Yes, for a classical field (e.g. a large photon number, coherent state), in principle the phase can be measured in the sense that one can in principle observe that the electric (magnetic) field at a given point oscillates sinusoidally with time and one can measure at what times the field is zero and when it reaches its maximums.

If you don't believe this for light, simply imagine the experiment with microwaves, or radiowaves. Phase locked loops have been synchronizing oscillator circuits with incoming radio waves for the best part of a hundred years.

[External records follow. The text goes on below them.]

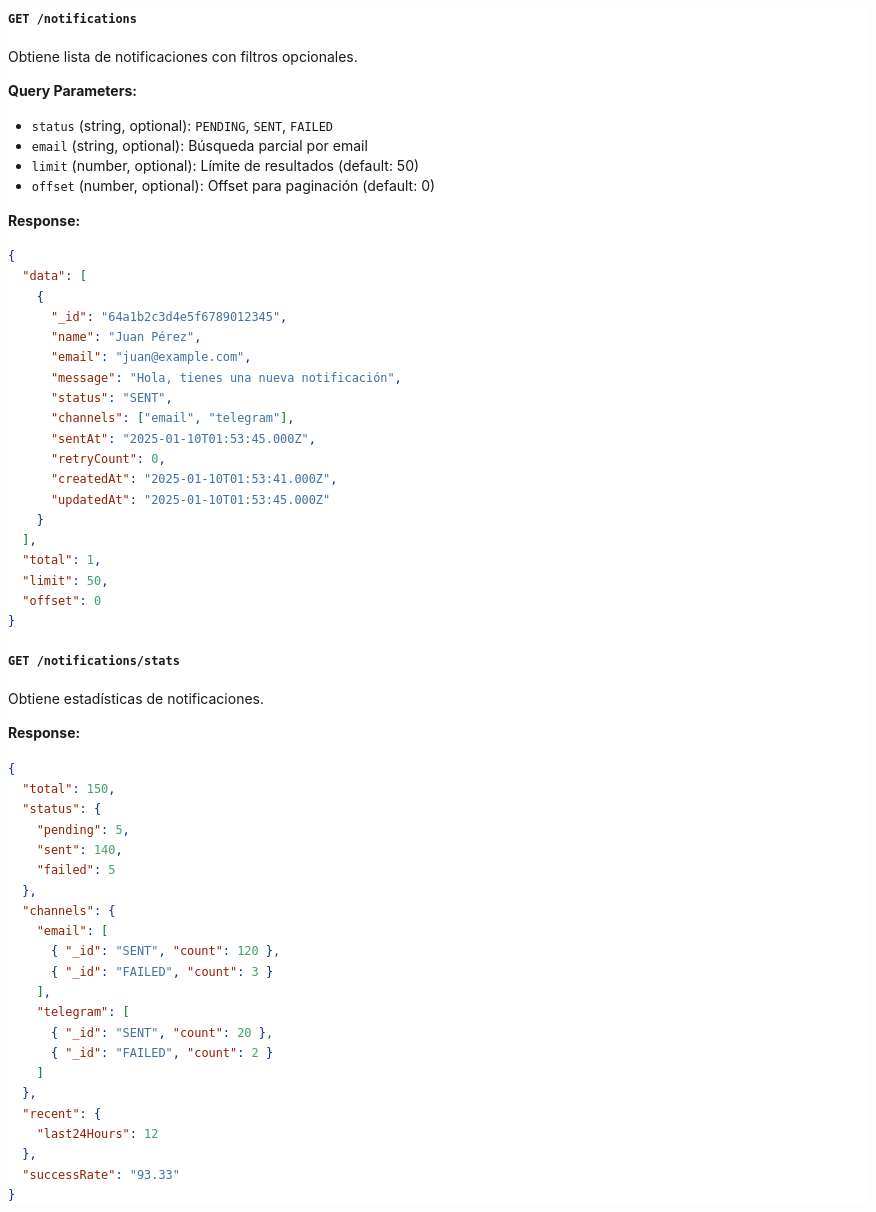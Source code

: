 #### `GET /notifications`
Obtiene lista de notificaciones con filtros opcionales.

**Query Parameters:**
- `status` (string, optional): `PENDING`, `SENT`, `FAILED`
- `email` (string, optional): Búsqueda parcial por email
- `limit` (number, optional): Límite de resultados (default: 50)
- `offset` (number, optional): Offset para paginación (default: 0)

**Response:**
```json
{
  "data": [
    {
      "_id": "64a1b2c3d4e5f6789012345",
      "name": "Juan Pérez",
      "email": "juan@example.com",
      "message": "Hola, tienes una nueva notificación",
      "status": "SENT",
      "channels": ["email", "telegram"],
      "sentAt": "2025-01-10T01:53:45.000Z",
      "retryCount": 0,
      "createdAt": "2025-01-10T01:53:41.000Z",
      "updatedAt": "2025-01-10T01:53:45.000Z"
    }
  ],
  "total": 1,
  "limit": 50,
  "offset": 0
}
```

#### `GET /notifications/stats`
Obtiene estadísticas de notificaciones.

**Response:**
```json
{
  "total": 150,
  "status": {
    "pending": 5,
    "sent": 140,
    "failed": 5
  },
  "channels": {
    "email": [
      { "_id": "SENT", "count": 120 },
      { "_id": "FAILED", "count": 3 }
    ],
    "telegram": [
      { "_id": "SENT", "count": 20 },
      { "_id": "FAILED", "count": 2 }
    ]
  },
  "recent": {
    "last24Hours": 12
  },
  "successRate": "93.33"
}
```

So at optical frequencies, the difference is one of technology only, not physics. Optical phase locked loops now exist and realize coherent modulation schemes over optical fiber communication links.

If you mean by your question the phase of a quantum state of light, then, of course, the state is a ray in projective Hilbert space and is invariant with respect to multiplication by a global phase. No meaning can therefore be given to the absolute phase of a quantum state. Phase differences between the complex amplitudes of base states in superposition are meaningful, and these determine interference effects and the evolution of the quantum state.

Classical and quantum phase are quite distinct, however, and don't simply merge through a "correspondence principle" in a large photon number limit. To understand the difference between them, and the lack of a "correspondence principle", consider a photon number coherent state $\psi(\alpha,\,t)$ of the quantum harmonic oscillator:

$$\begin{array}{lcl}\psi(\alpha,\,t) &=& e^{-i\,\frac{\hbar}{2}\,\omega_0\,t}\,\exp\left(\alpha\,e^{-i\,\hbar\,\omega_0\,t}\,a^\dagger - \alpha^\ast\,e^{+i\,\hbar\,\omega_0\,t}\,a\right)\,|0\rangle \\&=& e^{-i\,\frac{\hbar}{2}\,\omega_0\,t}\,e^{-\frac{|\alpha|^2}{2}}\,\sum\limits_{k=0}^\infty\,\frac{\alpha^k}{\sqrt{k!}}\,e^{-i\,k\,\hbar\,\omega_0\,t}\,|k\rangle\end{array}\tag{1}$$

which is a superposition of Fock (number) states beating together as their relative phases oscillate at different frequencies. Suppose we measure the photon number with the number observable $\hat{n}=a^\dagger\,a$; its mean $\langle\psi|\hat{n}|\psi\rangle$ is constant at $|\alpha|^2$ (indeed, so are all the moments $\langle\psi|\hat{n}^k|\psi\rangle;\,k\in\mathbb{N}$ and by calculating them, one can show that the photon number is Poisson distributed with mean $|\alpha|^2$). However, suppose we measure the position with the position observable $\hat{x}= \sqrt{\frac{\hbar}{2}\frac{1}{m\omega}}\,(a^\dagger + a)$ or the momentum with observable $\hat {p}= i\sqrt{\frac{\hbar}{2}m\omega}\,(a^\dagger - a)$; the means of these measurements $\langle \psi|\hat{x}|\psi\rangle$, $\langle \psi|\hat{p}|\psi\rangle$ are phase-quadrature, time harmonic functions:

$$ \langle \hat{x}(t) \rangle = |\alpha| \sqrt{\frac{2\,\hbar}{m\,\omega}} \cos (\arg(\alpha) - \omega_0 t)$$ $$ \langle \hat{p}(t) \rangle = |\alpha| \sqrt{\frac{2\,m}{\hbar\,\omega_0}} \sin (\arg(\alpha) - \omega_0 t)\tag{2}$$

and the phase of these quantites, i.e. $\arg(\alpha)$, is the classical phase. Take heed that we can multiply the state $\psi$ in (1) by any wildly time-varying quantum phase $e^{i\,\varphi(t)}$ we like and the results of the above calculations will be unchanged; the quantum phase disappears under the multiplication of the state and its complex conjugate in the calculation $\langle \psi|\hat{X}^k|\psi\rangle$ of any moment of any observable $\hat{X}$. Note that the classical phase is perfectly well defined for any, arbitrarily small mean photon number coherent state (it's simply that for $\alpha$ very small, you'll need many measurements on the same state to measure it, whereas a single measurement will do for laser-sized values of $\alpha$).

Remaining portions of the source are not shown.